Two Augusts ago I was in the stands at Brisbane's Exhibition Grounds waiting for the evening performance at the "Ekka" -- Queensland's state fair -- to begin. The crowd stood at attention as a cowgirl on horseback rode around the arena waving a huge Australian flag. The band played and the crowd sang the National Anthem, "Advance, Australia Fair."

Australian flags on display at the opening of the nightly show at the Ekka -- the Royal National Exhibition in Brisbane, Australia, August 2016

There's something about a patriotic display that brings me close to tears, even when it's directed at some other country. Whether it's the crowd at the Last Night of the Proms waving the Union Jack and singing "Land of Hope and Glory," a Welsh men's choir belting out "Men of Harlech," that scene in Casablanca where the customers at Rick's Cafe spontaneously and defiantly sing the "Marseillaise," a group of Augustine Christian Academy students singing along with "Hatikvah" in Israel's Independence Hall, Dorothea Mackellar reciting her poem, "My Country" (see below) -- I get choked up just thinking about it. Love of country is dulce et decorum, sweet and fitting, a sentiment that ought to be honored and cultivated.

But patriotism is everywhere under attack. The advancement of human rights, the extension of human life, and the increase in the standard of living resulting from the spread of western civilization is ignored and the inevitable flaws and failures of any human endeavor are magnified in what conservative Australian political blogger Stephen Cable calls "a black armband view of our past."

We have seen this here in Oklahoma, as an activist convinced the elementary school principals of the Oklahoma City school district that they shouldn't hold re-enactments of the 1889 Land Run, based on the false claim that the run involved murdering Indians. Once nearly all of the schools had dropped the event, the school board voted to ban the celebrations permanently. This in a city that came into existence with an instant population of 10,000 people by sundown the day of the run! In fact, the land had been purchased from the Muscogee Creek tribe pursuant to the post-Civil War 1866 treaty, which also freed slaves owned by the Creeks, granted the Freedmen tribal membership, and granted amnesty to the Creeks who had fought with the Confederacy against the United States. Portions had been allocated to other tribes; the remaining Unassigned Lands were opened for homesteading by land run on April 22, 1889. Oklahoma children are being cheated out of celebrating a unique part of their state's history -- a fun celebration that involves running around outside in pioneer costumes on a spring day -- because of a false narrative pushed by a grievance-monger.
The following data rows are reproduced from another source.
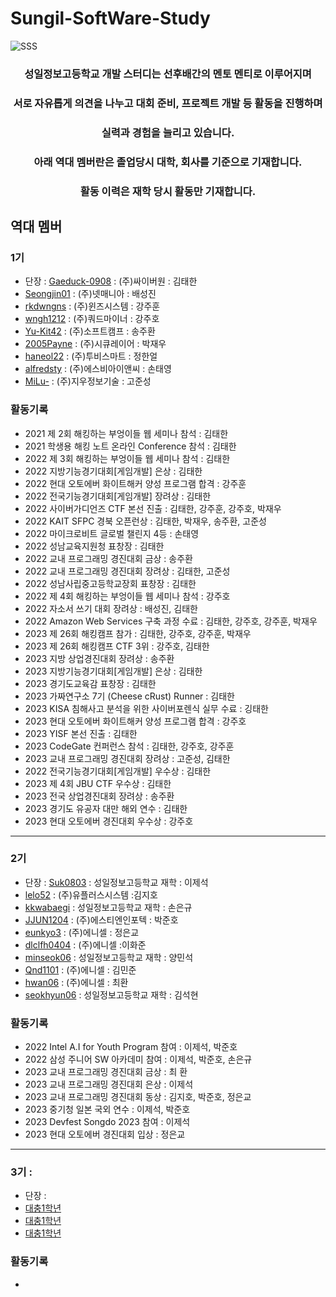# Sungil-SoftWare-Study
![SSS](https://user-images.githubusercontent.com/82009667/186346518-da8b77d5-ff79-4f84-8240-f2c17936d9f0.png)

<div align="center">
  <h3> 성일정보고등학교 개발 스터디는 선후배간의 멘토 멘티로 이루어지며</h3>
  <h3> 서로 자유롭게 의견을 나누고 대회 준비, 프로젝트 개발 등 활동을 진행하며</h3>
  <h3> 실력과 경험을 늘리고 있습니다.</h3>
  <h3> 아래 역대 멤버란은 졸업당시 대학, 회사를 기준으로 기재합니다. </h3>
  <h3> 활동 이력은 재학 당시 활동만 기재합니다. </h3>
</div>

## 역대 멤버
### 1기 
- 단장 : [Gaeduck-0908](https://github.com/Gaeduck-0908) : (주)싸이버원 : 김태한
- [Seongjin01](https://github.com/Seongjin01) : (주)넷매니아 : 배성진
- [rkdwngns](https://github.com/rkdwngns) : (주)윈즈시스템 : 강주훈
- [wngh1212](https://github.com/wngh1212) : (주)쿼드마이너 : 강주호
- [Yu-Kit42](https://github.com/Yu-Kit42) : (주)소프트캠프 : 송주환
- [2005Payne](https://github.com/2005Payne) : (주)시큐레이어 : 박재우
- [haneol22](https://github.com/haneol22) : (주)투비스마트 : 정한얼
- [alfredsty](https://github.com/alfredsty) : (주)에스비아이앤씨 : 손태영
- [MiLu-](https://github.com/kojoonseong) : (주)지우정보기술 : 고준성

### 활동기록
- 2021 제 2회 해킹하는 부엉이들 웹 세미나 참석 : 김태한
- 2021 학생용 해킹 노트 온라인 Conference 참석 : 김태한
- 2022 제 3회 해킹하는 부엉이들 웹 세미나 참석 : 김태한
- 2022 지방기능경기대회[게임개발] 은상 : 김태한
- 2022 현대 오토에버 화이트해커 양성 프로그램 합격 : 강주훈
- 2022 전국기능경기대회[게임개발] 장려상 : 김태한
- 2022 사이버가디언즈 CTF 본선 진출 : 김태한, 강주훈, 강주호, 박재우
- 2022 KAIT SFPC 경북 오픈런상 : 김태한, 박재우, 송주환, 고준성
- 2022 마이크로비트 글로벌 챌린지 4등 : 손태영
- 2022 성남교육지원청 표창장 : 김태한
- 2022 교내 프로그래밍 경진대회 금상 : 송주환
- 2022 교내 프로그래밍 경진대회 장려상 : 김태한, 고준성
- 2022 성남사립중고등학교장회 표창장 : 김태한
- 2022 제 4회 해킹하는 부엉이들 웹 세미나 참석 : 강주호
- 2022 자소서 쓰기 대회 장려상 : 배성진, 김태한
- 2022 Amazon Web Services 구축 과정 수료 : 김태한, 강주호, 강주훈, 박재우
- 2023 제 26회 해킹캠프 참가 : 김태한, 강주호, 강주훈, 박재우
- 2023 제 26회 해킹캠프 CTF 3위 : 강주호, 김태한
- 2023 지방 상업경진대회 장려상 : 송주환
- 2023 지방기능경기대회[게임개발] 은상 : 김태한
- 2023 경기도교육감 표창장 : 김태한
- 2023 가짜연구소 7기 (Cheese cRust) Runner : 김태한
- 2023 KISA 침해사고 분석을 위한 사이버포렌식 실무 수료 : 깅태한
- 2023 현대 오토에버 화이트해커 양성 프로그램 합격 : 강주호
- 2023 YISF 본선 진출 : 김태한
- 2023 CodeGate 컨퍼런스 참석 : 김태한, 강주호, 강주훈
- 2023 교내 프로그래밍 경진대회 장려상 : 고준성, 김태한
- 2022 전국기능경기대회[게임개발] 우수상 : 김태한
- 2023 제 4회 JBU CTF 우수상 : 김태한
- 2023 전국 상업경진대회 장려상 : 송주환
- 2023 경기도 유공자 대만 해외 연수 : 김태한
- 2023 현대 오토에버 경진대회 우수상 : 강주호
---

### 2기
- 단장 : [Suk0803](https://github.com/suk0803) : 성일정보고등학교 재학 : 이제석
- [lelo52](https://github.com/lelo52) : (주)유플러스시스템 :김지호
- [kkwabaegi](https://github.com/kkwabaegi) : 성일정보고등학교 재학 : 손은규
- [JJUN1204](https://github.com/JJUN1204) : (주)에스티엔인포텍 : 박준호
- [eunkyo3](https://github.com/eunkyo3) : (주)에니셀 : 정은교
- [dlclfh0404](https://github.com/dlclfh0404) : (주)에니셀 :이화준
- [minseok06](https://github.com/minseok06) : 성일정보고등학교 재학 : 양민석
- [Qnd1101](https://github.com/Qnd1101) : (주)에니셀 : 김민준
- [hwan06](https://github.com/hwan06) : (주)에니셀 : 최환
- [seokhyun06](https://github.com/seokhyun06) : 성일정보고등학교 재학 : 김석현

### 활동기록
- 2022 Intel A.I for Youth Program 참여 : 이제석, 박준호
- 2022 삼성 주니어 SW 아카데미 참여 : 이제석, 박준호, 손은규
- 2023 교내 프로그래밍 경진대회 금상 : 최 환
- 2023 교내 프로그래밍 경진대회 은상 : 이제석
- 2023 교내 프로그래밍 경진대회 동상 : 김지호, 박준호, 정은교
- 2023 중기청 일본 국외 연수 : 이제석, 박준호
- 2023 Devfest Songdo 2023 참여 : 이제석
- 2023 현대 오토에버 경진대회 입상 : 정은교
---

### 3기 : 
- 단장 : 
- [대충1학년](https://gitub.com/깃허브아이디)
- [대충1학년](https://gitub.com/깃허브아이디)
- [대충1학년](https://gitub.com/깃허브아이디)

### 활동기록
-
This Friday, January 26, is the 230th anniversary of the date in 1788 that the Governor Arthur Philip of the First Fleet came ashore in Sydney Cove and raised the Union Flag, claiming the continent for the United Kingdom and establishing the first European settlement there. It is an official holiday known as Australia Day, celebrated like America's Independence Day with parades, cookouts, fireworks, flag-flying, and backyard cricket. (All right, the latter doesn't really apply to our Independence Day.) Australia Day falls at the end of the summer holidays and the beginning of a new school year.

Anchor of the H. M. S. Sirius, one of the ships of the First Fleet, on display in Sydney, Australia

Here in Tulsa, the Tulsa Buffaloes, 2017 champion of the US Australian Football Association, will celebrate Australia Day at Veterans Park, their usual venue, on Saturday, January 27, 2018, noon to 4 pm, with a sausage sizzle, some football, some cricket, and followed by further celebrating at Fassler Hall. RSVP and bring a side other than chips.

In recent years, Leftists, intent as they are on destroying civilization so that their socialist utopia can rise from the ashes, have been arguing that Australia Day should be a day of mourning, not celebration, and cultural institutions are beginning to fall in line. This year, Triple J, the state-funded pop music radio network, decided to change the date of their Hottest 100 countdown of listener-selected Australian songs, an Australia Day tradition, because of pressure groups who consider the day offensive to aboriginal Australians. The news release about the move stated, "it was clear most people want the Hottest 100 to be on its own day when everyone can celebrate together," implying that Australia Day isn't something that every Australian can cheer.

Private broadcaster Triple M has stepped in the gap with an "Ozzest 100 countdown." The new Australian Conservatives party responded with a Spotify playlist of 100 songs by Australian bands, leading off with Men at Work's "Down Under," but party leader Sen. Cory Bernardi reported that Spotify briefly pulled the playlist after someone falsely complained of offensive content.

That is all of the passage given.